Cristina Santini fa parte della Zastava dal 2002, ha 24 anni, suona il sax soprano e, come tutti gli altri membri del gruppo, è maremmana, della provincia di Grosseto. Con le sue c e le t fortemente aspirate, racconta una disavventura dell’estate scorsa: “Volevo imparare a fuocare e, per errore, ho aspirato un po’ del cherosene che si usa per far uscire la fiammata dalla bocca. Ho tossito per giorni e giorni e per qualche mese non ho potuto fumare”. La banda, infatti, offre anche uno show di giocoliere e mangiafuoco che, secondo la Santini, fornisce una marcia in più: “Essendo in tanti e offrendo uno spettacolo così completo, in genere guadagniamo abbastanza bene: a Bologna abbiamo fatto 300 euro in un’ora, a Genova 680 in una giornata, che consiste in tre interventi di un’ora ciascuno”. Per convincere in maniera simpatica il pubblico a lasciare qualche moneta nel cappello delle offerte, il gruppo scherza con la gente, prendendola in giro bonariamente.
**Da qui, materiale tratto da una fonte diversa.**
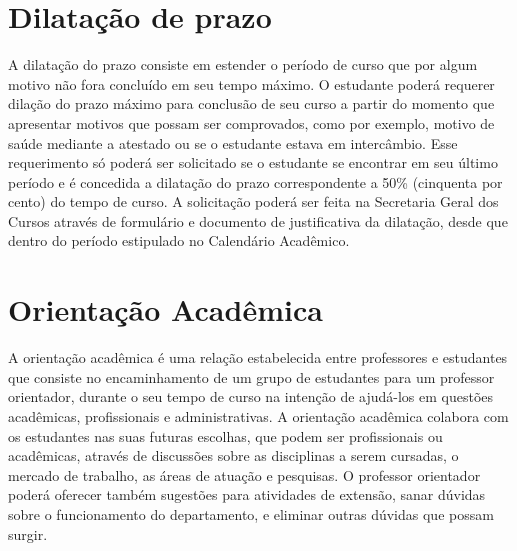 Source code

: \section{Dilatação de prazo}

A dilatação do prazo consiste em estender o período de curso que por algum motivo não fora concluído em seu tempo máximo. O estudante poderá requerer dilação do prazo máximo para conclusão de seu curso a partir do momento que apresentar motivos que possam ser comprovados, como por exemplo, motivo de saúde mediante a atestado ou se o estudante estava em intercâmbio. Esse requerimento só poderá ser solicitado se o estudante se encontrar em seu último período e é concedida a dilatação do prazo correspondente a 50\% (cinquenta por cento) do tempo de curso. A solicitação poderá ser feita na Secretaria Geral dos Cursos através de formulário e documento de justificativa da dilatação, desde que dentro do período estipulado no Calendário Acadêmico.

\section{Orientação Acadêmica}

A orientação acadêmica é uma relação estabelecida entre professores e estudantes que consiste no encaminhamento  de um grupo de estudantes para um professor orientador, durante o seu tempo de curso na intenção de ajudá-los em questões acadêmicas, profissionais e administrativas. A orientação acadêmica colabora com os estudantes nas suas futuras escolhas, que podem ser profissionais ou acadêmicas, através de discussões sobre as disciplinas a serem cursadas, o mercado de trabalho, as áreas de atuação e pesquisas. O professor orientador poderá oferecer também sugestões para atividades de extensão, sanar dúvidas sobre o funcionamento do departamento, e eliminar outras dúvidas que possam surgir.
Cristina ricorda quella mattina del dicembre scorso a Bologna: “Eravamo sotto le vacanze di Natale e la gente, che usciva dalla messa serena e rilassata, era molto propensa ad apprezzarci. I bolognesi mi hanno stupito! Si sono fermati, ci hanno ascoltato e hanno riempito il cappello. Poi sono rimasti sotto la neve a battere le mani a tempo e ad applaudirci”.
L’immagine: un musicista di strada.
Luca Manni
(LucidaMente, anno IV, n. 40, aprile 2009)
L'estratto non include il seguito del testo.